# [What to work on]
Each entry below is to be reproduced exactly, though any pictures it holds must be omitted.

# [Collection entries]

________

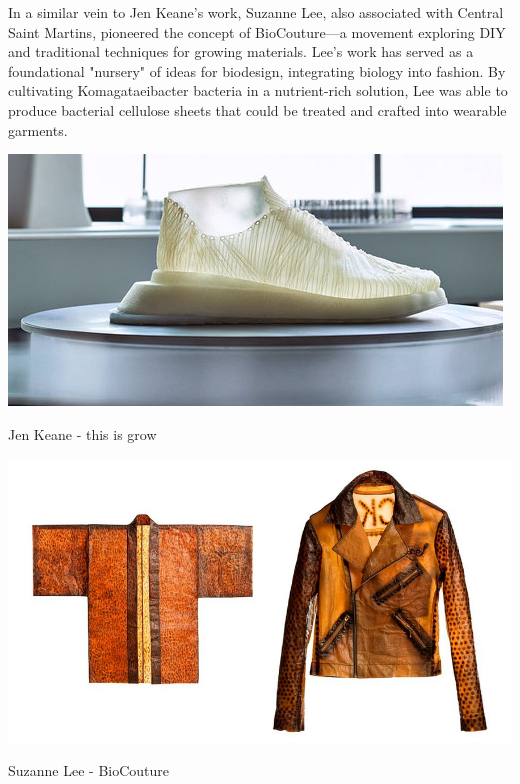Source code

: In a similar vein to Jen Keane's work, Suzanne Lee, also associated with Central Saint Martins, pioneered the concept of BioCouture—a movement exploring DIY and traditional techniques for growing materials. Lee’s work has served as a foundational "nursery" of ideas for biodesign, integrating biology into fashion. By cultivating Komagataeibacter bacteria in a nutrient-rich solution, Lee was able to produce bacterial cellulose sheets that could be treated and crafted into wearable garments.

\begin{marginfigure}
    \centering
    \includegraphics{images/jen_keane.png}
    \caption{Jen Keane - this is grow}
    \label{fig:jen_keane}
\end{marginfigure}

\begin{marginfigure}
    \centering
    \includegraphics{images/suzanne_lee.png}
    \caption{Suzanne Lee - BioCouture}
    \label{fig:Suzanne Lee}
\end{marginfigure}


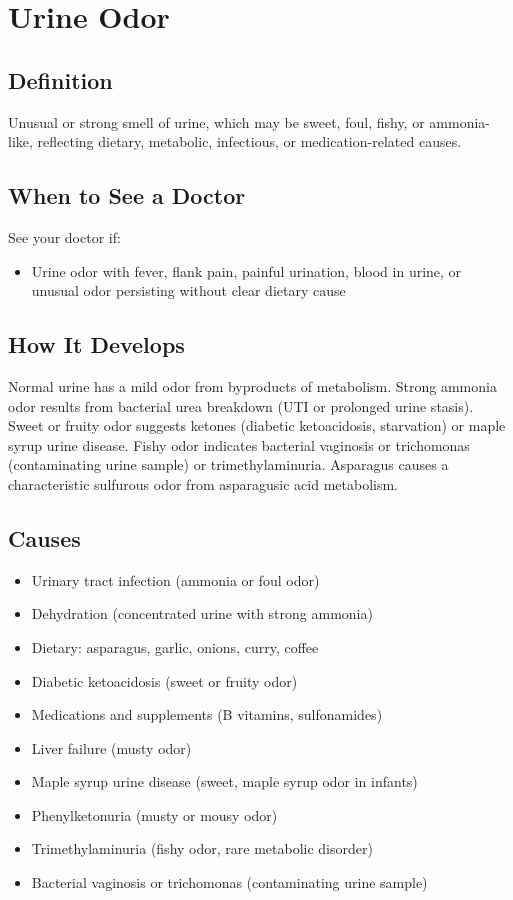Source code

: \chapter{Urine Odor}

\section*{Definition}
Unusual or strong smell of urine, which may be sweet, foul, fishy, or ammonia-like, reflecting dietary, metabolic, infectious, or medication-related causes.

\section*{When to See a Doctor}
See your doctor if:
\begin{itemize}
  \item Urine odor with fever, flank pain, painful urination, blood in urine, or unusual odor persisting without clear dietary cause
\end{itemize}

\section*{How It Develops}
Normal urine has a mild odor from byproducts of metabolism. Strong ammonia odor results from bacterial urea breakdown (UTI or prolonged urine stasis). Sweet or fruity odor suggests ketones (diabetic ketoacidosis, starvation) or maple syrup urine disease. Fishy odor indicates bacterial vaginosis or trichomonas (contaminating urine sample) or trimethylaminuria. Asparagus causes a characteristic sulfurous odor from asparagusic acid metabolism.

\section*{Causes}
\begin{itemize}
  \item Urinary tract infection (ammonia or foul odor)
  \item Dehydration (concentrated urine with strong ammonia)
  \item Dietary: asparagus, garlic, onions, curry, coffee
  \item Diabetic ketoacidosis (sweet or fruity odor)
  \item Medications and supplements (B vitamins, sulfonamides)
  \item Liver failure (musty odor)
  \item Maple syrup urine disease (sweet, maple syrup odor in infants)
  \item Phenylketonuria (musty or mousy odor)
  \item Trimethylaminuria (fishy odor, rare metabolic disorder)
  \item Bacterial vaginosis or trichomonas (contaminating urine sample)
\end{itemize}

________

# [Output for this exercise]
Source code

: In a similar vein to Jen Keane's work, Suzanne Lee, also associated with Central Saint Martins, pioneered the concept of BioCouture—a movement exploring DIY and traditional techniques for growing materials. Lee’s work has served as a foundational "nursery" of ideas for biodesign, integrating biology into fashion. By cultivating Komagataeibacter bacteria in a nutrient-rich solution, Lee was able to produce bacterial cellulose sheets that could be treated and crafted into wearable garments.

\begin{marginfigure}
    \centering
    \includegraphics{images/jen_keane.png}
    \caption{Jen Keane - this is grow}
    \label{fig:jen_keane}
\end{marginfigure}

\begin{marginfigure}
    \centering
    \includegraphics{images/suzanne_lee.png}
    \caption{Suzanne Lee - BioCouture}
    \label{fig:Suzanne Lee}
\end{marginfigure}


Source code

: \chapter{Urine Odor}

\section*{Definition}
Unusual or strong smell of urine, which may be sweet, foul, fishy, or ammonia-like, reflecting dietary, metabolic, infectious, or medication-related causes.

\section*{When to See a Doctor}
See your doctor if:
\begin{itemize}
  \item Urine odor with fever, flank pain, painful urination, blood in urine, or unusual odor persisting without clear dietary cause
\end{itemize}

\section*{How It Develops}
Normal urine has a mild odor from byproducts of metabolism. Strong ammonia odor results from bacterial urea breakdown (UTI or prolonged urine stasis). Sweet or fruity odor suggests ketones (diabetic ketoacidosis, starvation) or maple syrup urine disease. Fishy odor indicates bacterial vaginosis or trichomonas (contaminating urine sample) or trimethylaminuria. Asparagus causes a characteristic sulfurous odor from asparagusic acid metabolism.

\section*{Causes}
\begin{itemize}
  \item Urinary tract infection (ammonia or foul odor)
  \item Dehydration (concentrated urine with strong ammonia)
  \item Dietary: asparagus, garlic, onions, curry, coffee
  \item Diabetic ketoacidosis (sweet or fruity odor)
  \item Medications and supplements (B vitamins, sulfonamides)
  \item Liver failure (musty odor)
  \item Maple syrup urine disease (sweet, maple syrup odor in infants)
  \item Phenylketonuria (musty or mousy odor)
  \item Trimethylaminuria (fishy odor, rare metabolic disorder)
  \item Bacterial vaginosis or trichomonas (contaminating urine sample)
\end{itemize}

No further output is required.